Behind the heat of the Lok Sabha elections, a group of key Finance Ministry officials in the North Block is preparing the new government’s first full budget.

This unobtrusive group is headed by T. V. Somanathan, Finance Secretary, who doubles up as the Expenditure Secretary. This 1987 batch Tamil Nadu cadre IAS officer is a veteran of several budgets who oversees the exercise with an extraordinary grasp of the macroeconomic picture and the minute nuances of individual schemes and departmental revenue and capital expenditure statistics. He is backed by an equally competent team of officers, each with a particular area of expertise, including Economic Affairs Secretary Ajay Seth, Revenue Secretary Sanjay Malhotra, DIPAM Secretary Tuhin K Pandey, DPE Secretary Ali Raza Rizwi, Financial Services Secretary Vivek Joshi, Chief Economic Advisor V Ananta Nageswaran, CBDT Chairman Nitin Gupta and CBIC Chairman Sanjay Agrawal.

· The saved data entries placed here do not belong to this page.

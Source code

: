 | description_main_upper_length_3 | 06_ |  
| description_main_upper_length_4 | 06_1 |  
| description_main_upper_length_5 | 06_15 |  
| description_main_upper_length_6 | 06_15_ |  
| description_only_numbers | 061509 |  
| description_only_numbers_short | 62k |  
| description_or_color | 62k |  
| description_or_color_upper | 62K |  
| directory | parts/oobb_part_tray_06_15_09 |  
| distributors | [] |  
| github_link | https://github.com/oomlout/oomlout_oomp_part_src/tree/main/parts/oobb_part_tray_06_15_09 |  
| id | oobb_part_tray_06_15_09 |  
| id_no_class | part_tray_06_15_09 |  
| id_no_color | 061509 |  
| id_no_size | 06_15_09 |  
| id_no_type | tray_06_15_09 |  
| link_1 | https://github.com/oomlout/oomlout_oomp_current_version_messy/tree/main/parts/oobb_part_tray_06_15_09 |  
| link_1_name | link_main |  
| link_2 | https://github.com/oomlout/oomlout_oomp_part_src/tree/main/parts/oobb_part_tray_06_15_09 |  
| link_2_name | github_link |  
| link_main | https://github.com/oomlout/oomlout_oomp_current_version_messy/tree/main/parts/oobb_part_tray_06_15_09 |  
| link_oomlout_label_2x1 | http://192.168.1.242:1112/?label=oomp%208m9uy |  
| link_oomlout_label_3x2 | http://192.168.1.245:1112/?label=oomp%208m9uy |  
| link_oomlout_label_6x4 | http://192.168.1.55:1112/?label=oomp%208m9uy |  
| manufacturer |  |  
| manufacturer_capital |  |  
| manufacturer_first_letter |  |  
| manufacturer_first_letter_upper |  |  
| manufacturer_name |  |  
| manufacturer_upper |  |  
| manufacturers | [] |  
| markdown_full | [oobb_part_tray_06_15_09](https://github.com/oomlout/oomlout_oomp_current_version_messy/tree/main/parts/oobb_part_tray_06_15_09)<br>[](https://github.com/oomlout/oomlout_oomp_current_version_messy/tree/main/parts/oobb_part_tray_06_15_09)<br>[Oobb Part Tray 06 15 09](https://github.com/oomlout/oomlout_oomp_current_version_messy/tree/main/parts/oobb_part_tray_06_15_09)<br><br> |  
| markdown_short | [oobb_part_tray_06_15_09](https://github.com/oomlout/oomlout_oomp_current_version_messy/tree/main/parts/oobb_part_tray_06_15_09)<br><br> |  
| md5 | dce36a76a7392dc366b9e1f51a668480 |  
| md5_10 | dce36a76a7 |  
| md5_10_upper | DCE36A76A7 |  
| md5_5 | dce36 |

However, this is not a routine annual budget preparation exercise; it is a transition from the interim to the full budget, and which period might witness a regime change. Although not much change is expected in terms of the size between the overall interim and the full budget, it is the speech that is critical. Based on the poll promises and priorities of the government that gets elected, the speech would reflect new schemes, new policies, and changes in the existing policy. Data rejig can be expected based on the new schemes or poll promises. “As soon as the new government is formed and we get the direction, we will be able to finalise the budget in two weeks,” a key official told businessline.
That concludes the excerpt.